> TASK PROMPT
All lines from the entries below that contain the string "begin" should be copied out.
::: EXERCISE DATA
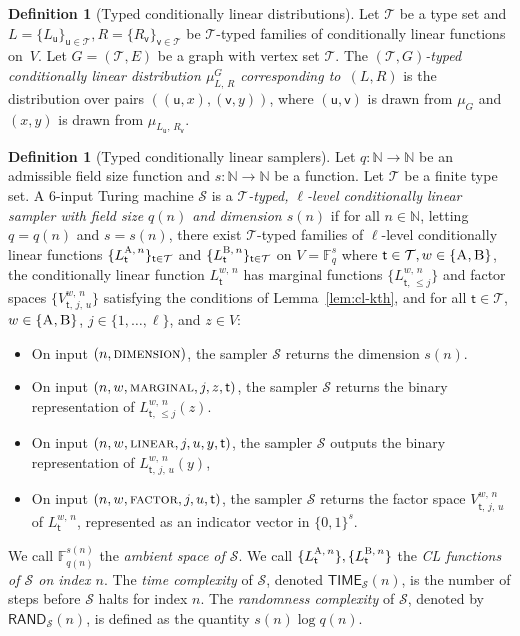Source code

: \documentclass[11pt]{article}
\theoremstyle{definition}
\newtheorem{definition}[theorem]{Definition}
\newcommand{\N}{\ensuremath{\mathbb{N}}}
\newcommand{\F}{\ensuremath{\mathbb{F}}}
\newcommand{\sampler}{\mathcal{S}}
\newcommand{\type}{\mathcal{T}}
\newcommand{\gamestyle}[1]{\ensuremath{\textsc{#1}}\xspace}
\newcommand{\labelstyle}[1]{\ensuremath{\textsc{#1}}\xspace}
\newcommand{\tvarstyle}[1]{\mathsf{#1}}
\newcommand{\tvar}{\ensuremath{\tvarstyle{t}}}
\newcommand{\lvar}{\ensuremath{\tvarstyle{u}}}
\newcommand{\rvar}{\ensuremath{\tvarstyle{v}}}
\newcommand{\alice}{\labelstyle{A}}
\newcommand{\bob}{\labelstyle{B}}
\newcommand{\ab}{\{\alice, \bob\}}
\newcommand{\AB}{\{\alice, \bob\}}
\newcommand{\TIME}{\mathsf{TIME}}
\newcommand{\RAND}{\mathsf{RAND}}
\begin{document}
\begin{definition}[Typed conditionally linear distributions]
  Let $\type$ be a type set and
  $L=\{L_\lvar\}_{\lvar\in\type},R=\{R_\rvar\}_{\rvar\in\type}$ be $\type$-typed
  families of conditionally linear functions on~$V$.
  Let $G = (\type, E)$ be a graph with vertex set $\type$.
  The \emph{$(\type, G)$-typed conditionally linear distribution $\mu_{L,\,
      R}^G$ corresponding to~$(L, R)$} is the distribution over pairs $( (\lvar,
  x), (\rvar, y) )$, where $(\lvar, \rvar)$ is drawn from $\mu_G$ and $(x,y)$ is
  drawn from $\mu_{L_\lvar,\, R_\rvar}$.
\end{definition}

\begin{definition}[Typed conditionally linear samplers]
  \label{def:typed-sampler}
	Let $q:\N \to \N$ be an admissible field size function and $s: \N \to \N$ be a
  function.
  Let $\type$ be a finite type set.
  A $6$-input Turing machine $\sampler$ is a \emph{$\type$-typed, $\ell$-level
    conditionally linear sampler with field size $q(n)$ and dimension $s(n)$} if
  for all $n \in \N$, letting $q = q(n)$ and $s = s(n)$, there exist
  $\type$-typed families of $\ell$-level conditionally linear functions
  $\{L^{\alice,\, n}_{\tvar}\}_{\tvar \in \type}$ and $\{L^{\bob,\,
    n}_{\tvar}\}_{\tvar \in \type}$ on $V = \F_q^s$ where $\tvar \in \type, w\in
  \AB$, the conditionally linear function $L^{w,\, n}_{\tvar}$ has marginal
  functions $\{L^{w,\, n}_{\tvar,\, \leq j}\}$ and factor spaces $\{V^{w,\,
    n}_{\tvar,\, j,\, u}\}$ satisfying the conditions of Lemma~\ref{lem:cl-kth},
  and for all $\tvar \in \type$, $w \in \ab$, $j \in \{1, \ldots, \ell\}$, and
  $z \in V$:
  \begin{itemize}
  \item On input $(n, \gamestyle{dimension})$, the sampler $\sampler$ returns
    the dimension $s(n)$.
	
	\item On input $(n, w, \gamestyle{marginal}, j, z, \tvar)$, the sampler
    $\sampler$ returns the binary representation of $L^{w,\, n}_{\tvar,\, \le
      j}(z)$.
			
			\item On input $(n, w, \gamestyle{linear}, j, u, y, \tvar)$, the sampler $\sampler$
    outputs the binary representation of $L^{w,\, n}_{\tvar,\, j,\, u}(y)$,

	\item On input $(n, w, \gamestyle{factor}, j, u, \tvar)$, the sampler
    $\sampler$ returns the factor space $V^{w,\, n}_{\tvar,\, j,\, u}$ of
    $L^{w,\, n}_{\tvar}$, represented as an indicator vector in $\{0,1\}^s$.
  \end{itemize}
  We call $\F_{q(n)}^{s(n)}$ the \emph{ambient space of $\sampler$}.
  We call $\{ L^{\alice,\, n}_{\tvar} \}, \{ L^{\bob,\, n}_{\tvar} \}$ the
  \emph{CL functions of $\sampler$ on index $n$}.
  The \emph{time complexity} of $\sampler$, denoted $\TIME_\sampler(n)$, is the
  number of steps before $\sampler$ halts for index $n$.
  The \emph{randomness complexity} of $\sampler$, denoted by
  $\RAND_\sampler(n)$, is defined as the quantity $ s(n) \log q(n)$.
\end{definition}
\end{document}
::::::
> SOLUTION
\begin{document}
\begin{definition}[Typed conditionally linear distributions]
\begin{definition}[Typed conditionally linear samplers]
  \begin{itemize}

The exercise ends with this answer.